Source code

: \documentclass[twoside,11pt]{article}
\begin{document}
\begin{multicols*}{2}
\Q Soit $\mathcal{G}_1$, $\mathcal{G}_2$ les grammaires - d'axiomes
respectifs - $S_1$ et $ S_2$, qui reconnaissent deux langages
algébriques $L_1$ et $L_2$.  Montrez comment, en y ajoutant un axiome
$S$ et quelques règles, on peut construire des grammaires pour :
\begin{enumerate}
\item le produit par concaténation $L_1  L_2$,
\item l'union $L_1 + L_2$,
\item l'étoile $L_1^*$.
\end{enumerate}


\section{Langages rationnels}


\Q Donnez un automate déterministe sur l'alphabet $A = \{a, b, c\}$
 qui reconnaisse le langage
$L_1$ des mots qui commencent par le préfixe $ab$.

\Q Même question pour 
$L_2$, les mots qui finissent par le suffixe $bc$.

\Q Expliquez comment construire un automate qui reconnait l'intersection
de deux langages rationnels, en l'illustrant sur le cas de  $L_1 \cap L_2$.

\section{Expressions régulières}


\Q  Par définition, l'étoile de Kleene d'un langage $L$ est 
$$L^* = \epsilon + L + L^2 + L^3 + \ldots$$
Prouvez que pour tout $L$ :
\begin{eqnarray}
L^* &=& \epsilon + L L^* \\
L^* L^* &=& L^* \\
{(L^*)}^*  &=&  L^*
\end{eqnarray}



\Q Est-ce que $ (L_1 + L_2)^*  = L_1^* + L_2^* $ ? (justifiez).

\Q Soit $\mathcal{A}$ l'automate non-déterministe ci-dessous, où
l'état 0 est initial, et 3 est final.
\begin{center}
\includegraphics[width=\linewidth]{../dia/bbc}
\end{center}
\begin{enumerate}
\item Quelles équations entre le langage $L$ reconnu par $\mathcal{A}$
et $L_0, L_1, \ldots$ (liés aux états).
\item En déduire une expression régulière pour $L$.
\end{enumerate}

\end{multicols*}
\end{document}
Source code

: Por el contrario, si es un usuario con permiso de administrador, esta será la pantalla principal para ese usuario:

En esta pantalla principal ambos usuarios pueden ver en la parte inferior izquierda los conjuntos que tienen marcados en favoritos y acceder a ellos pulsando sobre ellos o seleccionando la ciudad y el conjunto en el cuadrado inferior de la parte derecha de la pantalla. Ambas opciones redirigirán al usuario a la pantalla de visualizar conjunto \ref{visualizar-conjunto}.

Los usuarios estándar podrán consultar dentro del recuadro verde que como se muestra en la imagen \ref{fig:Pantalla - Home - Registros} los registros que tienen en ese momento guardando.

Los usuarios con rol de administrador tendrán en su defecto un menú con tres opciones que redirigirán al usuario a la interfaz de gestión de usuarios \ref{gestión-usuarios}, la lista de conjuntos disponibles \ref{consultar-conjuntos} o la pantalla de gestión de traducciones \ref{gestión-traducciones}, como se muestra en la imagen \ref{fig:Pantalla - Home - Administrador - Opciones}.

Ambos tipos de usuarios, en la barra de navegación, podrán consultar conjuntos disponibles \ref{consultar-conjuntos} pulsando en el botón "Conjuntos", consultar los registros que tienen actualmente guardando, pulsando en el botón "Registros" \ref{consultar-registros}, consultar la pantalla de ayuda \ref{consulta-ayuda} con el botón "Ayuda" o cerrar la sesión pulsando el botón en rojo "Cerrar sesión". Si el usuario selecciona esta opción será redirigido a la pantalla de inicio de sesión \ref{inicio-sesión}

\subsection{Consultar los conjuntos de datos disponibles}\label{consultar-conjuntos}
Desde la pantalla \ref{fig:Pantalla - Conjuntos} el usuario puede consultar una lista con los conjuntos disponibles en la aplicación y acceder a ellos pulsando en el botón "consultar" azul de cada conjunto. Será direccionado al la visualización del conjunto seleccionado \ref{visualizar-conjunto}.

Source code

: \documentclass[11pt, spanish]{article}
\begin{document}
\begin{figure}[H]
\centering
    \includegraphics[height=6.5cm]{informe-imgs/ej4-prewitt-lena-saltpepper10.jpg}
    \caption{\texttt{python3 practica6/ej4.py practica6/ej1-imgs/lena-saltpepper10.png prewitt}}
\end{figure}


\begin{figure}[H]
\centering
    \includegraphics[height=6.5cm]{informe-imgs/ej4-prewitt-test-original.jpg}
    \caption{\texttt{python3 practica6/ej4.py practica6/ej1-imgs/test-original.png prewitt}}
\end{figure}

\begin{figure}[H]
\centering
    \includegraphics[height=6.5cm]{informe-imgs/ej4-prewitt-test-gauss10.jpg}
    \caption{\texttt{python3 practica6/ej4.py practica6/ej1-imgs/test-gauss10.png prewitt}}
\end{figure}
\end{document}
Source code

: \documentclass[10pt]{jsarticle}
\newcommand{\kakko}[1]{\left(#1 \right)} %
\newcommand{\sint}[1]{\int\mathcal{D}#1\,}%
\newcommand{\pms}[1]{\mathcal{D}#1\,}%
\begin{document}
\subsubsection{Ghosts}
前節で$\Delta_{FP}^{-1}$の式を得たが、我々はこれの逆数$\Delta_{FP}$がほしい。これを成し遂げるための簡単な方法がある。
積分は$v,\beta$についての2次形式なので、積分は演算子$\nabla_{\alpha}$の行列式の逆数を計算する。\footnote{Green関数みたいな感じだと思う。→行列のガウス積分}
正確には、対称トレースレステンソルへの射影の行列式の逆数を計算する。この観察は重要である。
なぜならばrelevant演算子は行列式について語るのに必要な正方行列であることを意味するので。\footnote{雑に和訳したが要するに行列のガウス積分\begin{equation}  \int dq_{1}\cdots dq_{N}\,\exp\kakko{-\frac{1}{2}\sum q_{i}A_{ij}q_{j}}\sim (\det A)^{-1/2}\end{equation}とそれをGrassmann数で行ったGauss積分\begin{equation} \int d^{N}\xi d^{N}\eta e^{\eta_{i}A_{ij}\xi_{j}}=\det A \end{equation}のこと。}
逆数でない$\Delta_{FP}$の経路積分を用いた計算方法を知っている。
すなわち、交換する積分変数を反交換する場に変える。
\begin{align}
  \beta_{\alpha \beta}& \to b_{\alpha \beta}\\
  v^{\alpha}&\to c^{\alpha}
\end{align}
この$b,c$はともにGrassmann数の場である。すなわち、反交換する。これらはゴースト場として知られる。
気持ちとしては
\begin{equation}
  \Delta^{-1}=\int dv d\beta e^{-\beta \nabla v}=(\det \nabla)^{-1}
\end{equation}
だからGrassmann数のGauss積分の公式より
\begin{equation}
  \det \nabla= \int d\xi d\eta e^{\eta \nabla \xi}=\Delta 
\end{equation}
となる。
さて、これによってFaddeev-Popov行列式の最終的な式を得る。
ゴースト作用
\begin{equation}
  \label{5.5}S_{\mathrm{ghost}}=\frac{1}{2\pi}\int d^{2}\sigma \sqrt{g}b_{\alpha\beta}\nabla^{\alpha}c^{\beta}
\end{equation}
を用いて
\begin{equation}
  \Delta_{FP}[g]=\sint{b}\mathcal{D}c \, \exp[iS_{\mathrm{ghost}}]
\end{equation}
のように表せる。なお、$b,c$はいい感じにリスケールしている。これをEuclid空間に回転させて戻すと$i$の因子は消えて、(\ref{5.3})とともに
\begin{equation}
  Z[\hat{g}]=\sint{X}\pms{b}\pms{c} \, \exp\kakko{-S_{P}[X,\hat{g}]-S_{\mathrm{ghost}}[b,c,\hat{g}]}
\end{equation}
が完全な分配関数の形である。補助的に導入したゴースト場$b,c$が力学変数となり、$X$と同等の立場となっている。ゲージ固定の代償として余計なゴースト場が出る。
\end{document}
● ● ● ●
● What is being asked
Would you retype exactly the lines above, from the line with "L_2^* $ ? (justifiez)." to the line with "el contrario, si", with both end lines kept and nothing more?

● Solution
\Q Est-ce que $ (L_1 + L_2)^*  = L_1^* + L_2^* $ ? (justifiez).

\Q Soit $\mathcal{A}$ l'automate non-déterministe ci-dessous, où
l'état 0 est initial, et 3 est final.
\begin{center}
\includegraphics[width=\linewidth]{../dia/bbc}
\end{center}
\begin{enumerate}
\item Quelles équations entre le langage $L$ reconnu par $\mathcal{A}$
et $L_0, L_1, \ldots$ (liés aux états).
\item En déduire une expression régulière pour $L$.
\end{enumerate}

\end{multicols*}
\end{document}
Source code

: Por el contrario, si es un usuario con permiso de administrador, esta será la pantalla principal para ese usuario:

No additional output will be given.